Brandom

9/5/2006

Week One: Introduction to Philosophical Theories of Scientific Naturalism:

I. Plan:

  1. Many philosophical problem-areas are local and bounded, deriving their interest from the way they fit into larger issues and programs. (I have, for instance, taught survey seminars like this one on such topics as propositional-attitude-ascribing locutions, indexicals and demonstratives, and metaphor.) Others are global, general, and ubiquitous, themselves providing the horizons within which other more limited concerns arise. Naturalism is one of the latter kind, providing an important perspective on the contemporary philosophical enterprise itself.
  2. Our focus and concern in this seminar is with the current state of play, and as a result the vast majority of what we will read has been written in the last 15 years. (I’ll discuss a few exceptions, and the rationale for them, further along.)
  3. But we need to have a sense of the context in which the particular—often quite technical—issues we will be wrestling with arise and acquire their significance (so that you know the larger reasons why it is worth worrying about various definitions of supervenience, the details of Craig’s theorem, and two-dimensional modal logic, for instance).
  4. For that reason, I am going to start with a very wide-focus take on the historical run-up to the contemporary scene.
  • I’ll do that by starting with a broad brush-stroke account of what I see as the four phases of naturalism: a) Enlightenment naturalism, b) Nineteenth century pragmatism, c) Twentieth-century analytic philosophical naturalism, and d) Contemporary naturalism.
  • I’ll then tighten the focus a bit, to look briefly at the Vienna Circle version of twentieth-century philosophical naturalism.
  • And then focus more finely on the moves and considerations that transformed their understanding of the problem into the situation we find ourselves in today.
  1. Then I’ll discuss what we’ll be reading and thinking about in each of the four parts into which this course is roughly divided:

a)Consideration of physicalism, reduction, and supervenience;

b)Post-holing, for definiteness, in Frank Jackson’s Locke Lectures: From Metaphysics to Ethics, which propounds and pursues a particular contemporary version of naturalism.

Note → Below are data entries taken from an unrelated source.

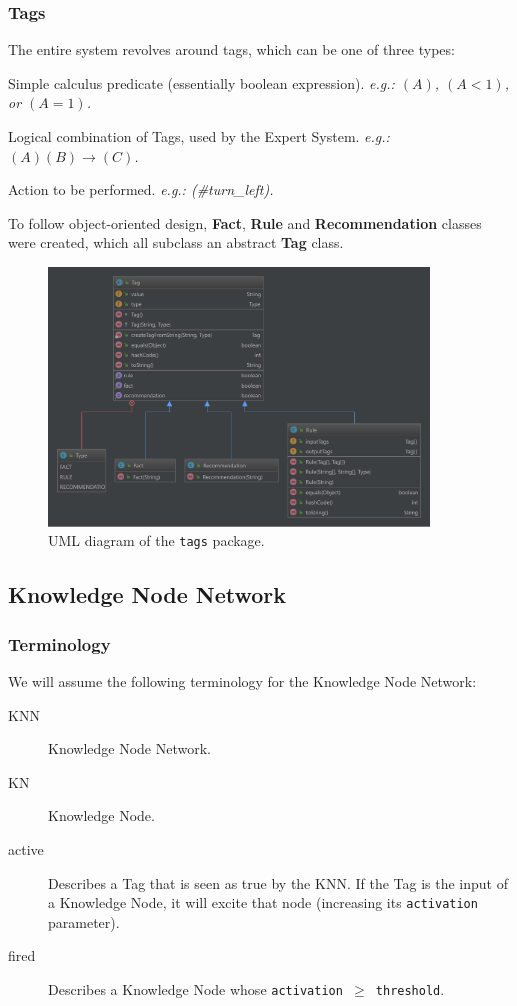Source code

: \documentclass{beamer}
\newcommand{\code}[1]{\texttt{#1}}
\begin{document}
	\begin{frame}
		\frametitle{Tags}
		The entire system revolves around tags, which can be one of three types:
		\begin{description}[Recommendation]
			\item[Fact] Simple calculus predicate (essentially boolean expression). \emph{e.g.: $(A)$, $(A < 1)$, or $(A = 1)$.}
			\item[Rule] Logical combination of Tags, used by the Expert System. \emph{e.g.: $(A)(B)\rightarrow(C)$.}
			\item[Recommendation] Action to be performed. \emph{e.g.: (\#turn\_left).}
		\end{description}
		To follow object-oriented design, \textbf{Fact}, \textbf{Rule} and \textbf{Recommendation} classes were created, which all subclass an abstract \textbf{Tag} class.
	\end{frame}

	\begin{frame}
		\begin{figure}
			\centering
			\includegraphics[width=0.9\textwidth]{figures/uml_tags.pdf}
			\caption
			{UML diagram of the \code{tags} package.}
			\label{fig:uml_tags}
		\end{figure}
	\end{frame}
	
	\subsection{Knowledge Node Network}
	
	\begin{frame}
		\frametitle{Terminology}
		We will assume the following terminology for the Knowledge Node Network:
		\begin{description}
			\item[KNN] Knowledge Node Network.
			\item[KN] Knowledge Node.
			\item[active] Describes a Tag that is seen as true by the KNN. If the Tag is the input of a Knowledge Node, it will excite that node (increasing its \code{activation} parameter).
			\item[fired] Describes a Knowledge Node whose \code{activation $\geq$ threshold}.
		\end{description}
	\end{frame}
\end{document}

c)Sellars’s scientia mensura, the restriction of naturalism to “the dimension of description and explanation”, and the ontology-without-ideology, token-token identity approach he shares with Davidson. Topic: the scientia mensura: “In the dimension of description and explanation, science is the measure of all things: of those that are, that they are, and of those that are not, that they are not.” We will worry about every element of this claim: the preamble qualification, ‘science’, ‘measure’, “all things”, and whether the ‘are’ and ‘are not’ is restricted to objects only, or includes properties and (so) facts. Topic: the scientia mensura: “In the domain of description and explanation, science is the measure of all things: of those that are, that they are, and of those that are not, that they are not.” We will worry about every element of this claim: the preamble qualification, ‘science’, ‘measure’, “all things”, and whether the ‘are’ and ‘are not’ is restricted to objects only, or includes properties and (so) facts.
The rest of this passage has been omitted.